▸ **ACTIVITY**
Without skipping anything, write out each record below exactly.

Dataset entries:

:::::

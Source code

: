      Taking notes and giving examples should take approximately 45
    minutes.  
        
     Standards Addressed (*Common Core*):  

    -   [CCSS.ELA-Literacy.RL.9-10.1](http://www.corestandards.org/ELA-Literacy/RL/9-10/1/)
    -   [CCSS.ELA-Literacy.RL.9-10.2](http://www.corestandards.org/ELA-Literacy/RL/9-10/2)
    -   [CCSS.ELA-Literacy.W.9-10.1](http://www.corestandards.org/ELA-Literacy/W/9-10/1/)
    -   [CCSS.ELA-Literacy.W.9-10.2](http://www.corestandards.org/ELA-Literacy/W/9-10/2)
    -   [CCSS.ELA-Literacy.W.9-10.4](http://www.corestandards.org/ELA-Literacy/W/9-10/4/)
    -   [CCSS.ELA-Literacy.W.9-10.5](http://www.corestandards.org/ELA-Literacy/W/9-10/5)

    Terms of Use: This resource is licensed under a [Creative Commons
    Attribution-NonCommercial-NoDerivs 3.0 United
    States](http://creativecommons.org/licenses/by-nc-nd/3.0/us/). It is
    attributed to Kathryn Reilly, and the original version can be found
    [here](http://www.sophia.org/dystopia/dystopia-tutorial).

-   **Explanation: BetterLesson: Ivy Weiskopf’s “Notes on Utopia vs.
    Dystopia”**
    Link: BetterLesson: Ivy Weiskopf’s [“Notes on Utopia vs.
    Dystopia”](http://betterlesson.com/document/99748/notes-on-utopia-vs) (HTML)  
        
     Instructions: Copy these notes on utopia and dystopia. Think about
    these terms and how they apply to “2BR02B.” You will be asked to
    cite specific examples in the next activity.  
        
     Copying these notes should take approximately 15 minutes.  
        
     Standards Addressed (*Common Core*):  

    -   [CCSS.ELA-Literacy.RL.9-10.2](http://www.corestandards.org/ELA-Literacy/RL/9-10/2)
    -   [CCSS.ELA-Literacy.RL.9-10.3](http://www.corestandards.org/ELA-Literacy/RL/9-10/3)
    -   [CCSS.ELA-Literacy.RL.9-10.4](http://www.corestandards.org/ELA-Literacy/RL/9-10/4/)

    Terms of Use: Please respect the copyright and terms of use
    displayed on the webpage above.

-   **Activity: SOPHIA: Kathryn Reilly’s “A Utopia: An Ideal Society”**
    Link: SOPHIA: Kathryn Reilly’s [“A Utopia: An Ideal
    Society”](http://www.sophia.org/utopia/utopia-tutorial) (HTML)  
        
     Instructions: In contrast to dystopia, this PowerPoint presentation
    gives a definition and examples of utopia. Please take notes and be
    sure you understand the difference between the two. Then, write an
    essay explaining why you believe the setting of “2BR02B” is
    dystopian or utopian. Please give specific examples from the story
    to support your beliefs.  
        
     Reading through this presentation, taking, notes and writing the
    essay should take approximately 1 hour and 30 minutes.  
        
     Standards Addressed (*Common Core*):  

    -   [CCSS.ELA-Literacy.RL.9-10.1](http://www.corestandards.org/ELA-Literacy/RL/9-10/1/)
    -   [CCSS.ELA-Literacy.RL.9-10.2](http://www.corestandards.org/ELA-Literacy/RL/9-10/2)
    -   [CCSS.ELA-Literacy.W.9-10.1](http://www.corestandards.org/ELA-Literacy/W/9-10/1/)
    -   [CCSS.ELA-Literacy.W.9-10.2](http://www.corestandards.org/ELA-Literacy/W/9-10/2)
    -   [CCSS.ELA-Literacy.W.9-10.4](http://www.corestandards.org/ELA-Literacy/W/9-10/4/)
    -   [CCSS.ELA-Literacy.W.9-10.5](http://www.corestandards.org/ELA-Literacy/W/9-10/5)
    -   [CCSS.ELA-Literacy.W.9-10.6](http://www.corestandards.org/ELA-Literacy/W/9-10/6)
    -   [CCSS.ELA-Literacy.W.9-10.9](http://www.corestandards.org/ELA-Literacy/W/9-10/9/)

:::::

▸ **SOLUTION TO THIS EXERCISE**
Source code

:      Taking notes and giving examples should take approximately 45
    minutes.  
        
     Standards Addressed (*Common Core*):  

    -   [CCSS.ELA-Literacy.RL.9-10.1](http://www.corestandards.org/ELA-Literacy/RL/9-10/1/)
    -   [CCSS.ELA-Literacy.RL.9-10.2](http://www.corestandards.org/ELA-Literacy/RL/9-10/2)
    -   [CCSS.ELA-Literacy.W.9-10.1](http://www.corestandards.org/ELA-Literacy/W/9-10/1/)
    -   [CCSS.ELA-Literacy.W.9-10.2](http://www.corestandards.org/ELA-Literacy/W/9-10/2)
    -   [CCSS.ELA-Literacy.W.9-10.4](http://www.corestandards.org/ELA-Literacy/W/9-10/4/)
    -   [CCSS.ELA-Literacy.W.9-10.5](http://www.corestandards.org/ELA-Literacy/W/9-10/5)

    Terms of Use: This resource is licensed under a [Creative Commons
    Attribution-NonCommercial-NoDerivs 3.0 United
    States](http://creativecommons.org/licenses/by-nc-nd/3.0/us/). It is
    attributed to Kathryn Reilly, and the original version can be found
    [here](http://www.sophia.org/dystopia/dystopia-tutorial).

-   **Explanation: BetterLesson: Ivy Weiskopf’s “Notes on Utopia vs.
    Dystopia”**
    Link: BetterLesson: Ivy Weiskopf’s [“Notes on Utopia vs.
    Dystopia”](http://betterlesson.com/document/99748/notes-on-utopia-vs) (HTML)  
        
     Instructions: Copy these notes on utopia and dystopia. Think about
    these terms and how they apply to “2BR02B.” You will be asked to
    cite specific examples in the next activity.  
        
     Copying these notes should take approximately 15 minutes.  
        
     Standards Addressed (*Common Core*):  

    -   [CCSS.ELA-Literacy.RL.9-10.2](http://www.corestandards.org/ELA-Literacy/RL/9-10/2)
    -   [CCSS.ELA-Literacy.RL.9-10.3](http://www.corestandards.org/ELA-Literacy/RL/9-10/3)
    -   [CCSS.ELA-Literacy.RL.9-10.4](http://www.corestandards.org/ELA-Literacy/RL/9-10/4/)

    Terms of Use: Please respect the copyright and terms of use
    displayed on the webpage above.

-   **Activity: SOPHIA: Kathryn Reilly’s “A Utopia: An Ideal Society”**
    Link: SOPHIA: Kathryn Reilly’s [“A Utopia: An Ideal
    Society”](http://www.sophia.org/utopia/utopia-tutorial) (HTML)  
        
     Instructions: In contrast to dystopia, this PowerPoint presentation
    gives a definition and examples of utopia. Please take notes and be
    sure you understand the difference between the two. Then, write an
    essay explaining why you believe the setting of “2BR02B” is
    dystopian or utopian. Please give specific examples from the story
    to support your beliefs.  
        
     Reading through this presentation, taking, notes and writing the
    essay should take approximately 1 hour and 30 minutes.  
        
     Standards Addressed (*Common Core*):  

    -   [CCSS.ELA-Literacy.RL.9-10.1](http://www.corestandards.org/ELA-Literacy/RL/9-10/1/)
    -   [CCSS.ELA-Literacy.RL.9-10.2](http://www.corestandards.org/ELA-Literacy/RL/9-10/2)
    -   [CCSS.ELA-Literacy.W.9-10.1](http://www.corestandards.org/ELA-Literacy/W/9-10/1/)
    -   [CCSS.ELA-Literacy.W.9-10.2](http://www.corestandards.org/ELA-Literacy/W/9-10/2)
    -   [CCSS.ELA-Literacy.W.9-10.4](http://www.corestandards.org/ELA-Literacy/W/9-10/4/)
    -   [CCSS.ELA-Literacy.W.9-10.5](http://www.corestandards.org/ELA-Literacy/W/9-10/5)
    -   [CCSS.ELA-Literacy.W.9-10.6](http://www.corestandards.org/ELA-Literacy/W/9-10/6)
    -   [CCSS.ELA-Literacy.W.9-10.9](http://www.corestandards.org/ELA-Literacy/W/9-10/9/)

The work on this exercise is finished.